**Source texts of formatted documents:**
########

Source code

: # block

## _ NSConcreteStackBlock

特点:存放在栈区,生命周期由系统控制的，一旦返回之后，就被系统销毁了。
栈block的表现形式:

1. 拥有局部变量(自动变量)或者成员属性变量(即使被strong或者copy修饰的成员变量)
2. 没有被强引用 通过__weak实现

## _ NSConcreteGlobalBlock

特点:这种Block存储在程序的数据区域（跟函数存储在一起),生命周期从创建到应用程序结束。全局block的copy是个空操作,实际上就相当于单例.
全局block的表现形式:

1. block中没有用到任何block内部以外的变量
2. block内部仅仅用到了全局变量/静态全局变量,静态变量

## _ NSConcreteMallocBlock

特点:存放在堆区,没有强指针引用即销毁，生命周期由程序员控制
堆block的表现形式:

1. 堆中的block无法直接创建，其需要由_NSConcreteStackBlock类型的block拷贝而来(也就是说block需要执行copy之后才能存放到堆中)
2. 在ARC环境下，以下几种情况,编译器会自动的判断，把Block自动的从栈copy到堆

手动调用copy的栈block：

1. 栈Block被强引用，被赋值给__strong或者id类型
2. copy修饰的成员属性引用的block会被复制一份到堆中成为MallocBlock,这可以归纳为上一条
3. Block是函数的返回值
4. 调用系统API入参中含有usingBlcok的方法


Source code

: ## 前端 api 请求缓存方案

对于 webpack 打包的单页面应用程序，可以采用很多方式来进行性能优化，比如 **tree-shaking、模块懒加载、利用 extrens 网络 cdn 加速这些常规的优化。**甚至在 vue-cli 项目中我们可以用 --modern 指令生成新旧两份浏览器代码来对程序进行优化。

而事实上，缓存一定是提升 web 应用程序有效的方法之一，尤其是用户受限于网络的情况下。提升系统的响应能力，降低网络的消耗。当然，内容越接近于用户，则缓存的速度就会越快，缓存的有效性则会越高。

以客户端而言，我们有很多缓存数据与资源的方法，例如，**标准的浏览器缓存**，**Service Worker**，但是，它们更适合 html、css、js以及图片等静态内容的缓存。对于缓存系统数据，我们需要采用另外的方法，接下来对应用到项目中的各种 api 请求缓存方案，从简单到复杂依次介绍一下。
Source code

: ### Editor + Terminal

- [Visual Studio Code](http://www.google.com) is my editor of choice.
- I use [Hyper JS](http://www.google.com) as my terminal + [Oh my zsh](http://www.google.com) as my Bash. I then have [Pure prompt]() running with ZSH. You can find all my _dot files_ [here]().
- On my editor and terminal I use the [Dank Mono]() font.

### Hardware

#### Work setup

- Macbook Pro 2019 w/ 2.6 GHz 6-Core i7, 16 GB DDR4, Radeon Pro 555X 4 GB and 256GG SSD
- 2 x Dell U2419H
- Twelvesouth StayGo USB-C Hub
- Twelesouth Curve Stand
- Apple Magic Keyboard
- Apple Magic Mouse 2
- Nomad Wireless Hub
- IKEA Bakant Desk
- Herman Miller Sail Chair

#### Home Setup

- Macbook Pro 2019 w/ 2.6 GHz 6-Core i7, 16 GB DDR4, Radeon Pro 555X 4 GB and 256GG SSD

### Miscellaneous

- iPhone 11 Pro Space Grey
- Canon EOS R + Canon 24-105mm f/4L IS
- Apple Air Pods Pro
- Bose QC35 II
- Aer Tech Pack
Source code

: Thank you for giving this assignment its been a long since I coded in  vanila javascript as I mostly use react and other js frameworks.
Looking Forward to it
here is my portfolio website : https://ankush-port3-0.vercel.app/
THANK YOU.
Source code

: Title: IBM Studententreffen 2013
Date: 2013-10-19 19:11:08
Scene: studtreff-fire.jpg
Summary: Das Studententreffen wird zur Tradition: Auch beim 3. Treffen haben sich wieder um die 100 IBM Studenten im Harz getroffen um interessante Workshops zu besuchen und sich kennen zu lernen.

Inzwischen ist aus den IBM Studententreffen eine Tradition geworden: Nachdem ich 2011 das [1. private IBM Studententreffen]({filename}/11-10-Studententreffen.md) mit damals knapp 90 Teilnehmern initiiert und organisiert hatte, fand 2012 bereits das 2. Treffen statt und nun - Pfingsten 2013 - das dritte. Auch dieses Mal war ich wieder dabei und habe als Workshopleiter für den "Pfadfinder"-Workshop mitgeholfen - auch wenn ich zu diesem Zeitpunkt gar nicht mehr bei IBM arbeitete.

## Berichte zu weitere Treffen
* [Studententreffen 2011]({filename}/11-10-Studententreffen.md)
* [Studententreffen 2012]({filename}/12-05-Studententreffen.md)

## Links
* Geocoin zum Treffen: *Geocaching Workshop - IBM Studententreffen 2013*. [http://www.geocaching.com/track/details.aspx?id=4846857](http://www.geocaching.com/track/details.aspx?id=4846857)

########

**Task to complete:** For the lines above, output exactly those from the line containing "- Twelesouth Curve Stand" through the line containing "### Miscellaneous", and skip the others.

**Exercise answer:**
- Twelesouth Curve Stand
- Apple Magic Keyboard
- Apple Magic Mouse 2
- Nomad Wireless Hub
- IKEA Bakant Desk
- Herman Miller Sail Chair

#### Home Setup

- Macbook Pro 2019 w/ 2.6 GHz 6-Core i7, 16 GB DDR4, Radeon Pro 555X 4 GB and 256GG SSD

### Miscellaneous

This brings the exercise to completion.